– В них есть какая-то тайна,- говорит моя дочка.
— Необыкновенные они..
– Конечно необыкновенные, они же лоскутные – их сшили из тряпочек.
– Кто сшил? – не унимается дочка.
– Художник. Людмила Горожанина. Её весь город любит и знает. Помнишь, она тебе еще куклу подарила тряпичную?
– С косичками из коричневых ниток?
– Ну да… И лоскутное одеяло…
– Мама, а она была маленькой?
– Ну вот, поеду к ней в гости и узнаю.
– Узнай. Узнай и с проси, были ли у неё косички, но только не из ниток, а настоящие, как у меня. И всё мне о ней расскажи. Ты к ней на чём поедешь-то?
– На трамвае,- говорю.
— К ней все на трамвае ездят.
По дороге к дому Людмилы Горожаниной вспоминаю одно из её знаменитых изречений, типа: «Усталый путник! Оставь на время дела и заботы, брось свое тело в «транвай» «тройка» и, переместясь в пространстве города С., воспари душой.
Среди диковинных зверей и птиц, русалок и ангелов, среди лоскутных садов с плодами из пуговиц, среди тряпичной вселенной, прошитой Людмилой Горожаниной, парила я, записывая и запоминая…
– Младенчество мое протекало в Глебучевом овраге, по ту сторону Приваловки. Это насыпь такая земляная, что разделяет овраг. В ветхой развалюшке ползала около печки и рисовала углём на её белёном пространстве. Бабушка серчала, отбирала уголёк, забеливала печь, но я снова чертила, чиркала, одной мне ведомые каракульки.
Потом мы переехали в старинный купеческий дом на углу Комсомольской и Челюскинцев. У дома была душа. Он жил какой-то своей жизнью. Я это всегда чувствовала и знала. При доме был изумительный двор. Для детей это был даже не двор, а вселенная, которую они открывали для себя каждый день заново. Дровяные сараи, где хранились неведомые клады, любимые яблони и вишни, немецкая овчарка Сильва – грустная, чёрная, которая что-то знала про двор и про дом, знала что-то про тайну. Там были таинственные углы, лабиринты, где обитали неведомые животные, знакомые пауки, где жил гром, и шорохи, и шёпот. Там по-особенному текло время, и происходило что-то своё, что нам было нужно отгадывать, придумывать, о чём-то подозревать.
В нашем доме жил настоящий китаец, который продавал нам блестящие мячики из фольги на резиночке. Однажды мы набрели на его сарай во дворе, в котором хранились огромные бумажные веера, какие-то бамбуковые циновки, шляпы. Это была для нас сказка.
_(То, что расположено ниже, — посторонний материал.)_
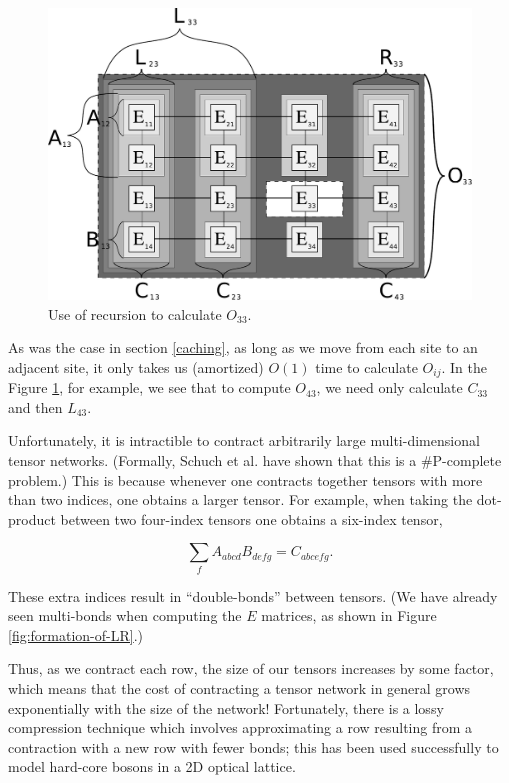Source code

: \documentclass[12pt]{amsbook}
\theoremstyle{plain}
\theoremstyle{definition}
\theoremstyle{remark}
\begin{document}
\begin{figure}
\centering
\includegraphics[width=\columnwidth]{images/mypaper-diagram-38}
\caption{Use of recursion to calculate $O_{33}$. \label{fig:2d-recursive-structure}}
\end{figure}

As was the case in section \ref{caching}, as long as we move from each site to an adjacent site, it only takes us (amortized) $O(1)$ time to calculate $O_{ij}$.  In the Figure \ref{fig:2d-recursive-structure}, for example, we see that to compute $O_{43}$, we need only calculate $C_{33}$ and then $L_{43}$.

Unfortunately, it is intractible to contract arbitrarily large multi-dimensional tensor networks.  (Formally, Schuch et al. \cite{quant-ph/0611050} have shown that this is a \#P-complete problem.)  This is because whenever one contracts together tensors with more than two indices, one obtains a larger tensor.  For example, when taking the dot-product between two four-index tensors one obtains a six-index tensor,

$$\sum_f A_{abcd} B_{defg} = C_{abcefg}.$$

\noindent These extra indices result in ``double-bonds'' between tensors.  (We have already seen multi-bonds when computing the $E$ matrices, as shown in Figure \ref{fig:formation-of-LR}.)

Thus, as we contract each row, the size of our tensors increases by some factor, which means that the cost of contracting a tensor network in general grows exponentially with the size of the network!  Fortunately, there is a lossy compression technique which involves approximating a row resulting from a contraction with a new row with fewer bonds;  this has been used successfully to model hard-core bosons in a 2D optical lattice\cite{cond-mat/0611522}.
\end{document}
И тут я вспомнила другую историю про детство Людмилы Горожаниной, рассказанную ею уже давно. Её дед — Абрам Аронович Динер был знаменитым в Саратове портным. У него одевался сам ректор консерватории. Однажды в доме знакомого, куда привел её дед, она увидела на подзеркальном столике фарфоровые сверкающие статуэтки. Своей нездешней красотой они врезались в самое её детское сердце. Дрожа от счастья, она лихорадочно засовывала их в карманы, и, прибежав домой, закопала их в землю возле подвала во дворе, как драгоценный клад. Конечно, потом их пришлось вернуть и понести наказание, но притяжение к красоте, тайне, как и страсть к выдумке, авантюре, остались в ней навсегда. Так причудливо преломился в её детстве андерсеновский сюжет, где фарфоровых пастушку и трубочиста преследовал неуёмный китаец.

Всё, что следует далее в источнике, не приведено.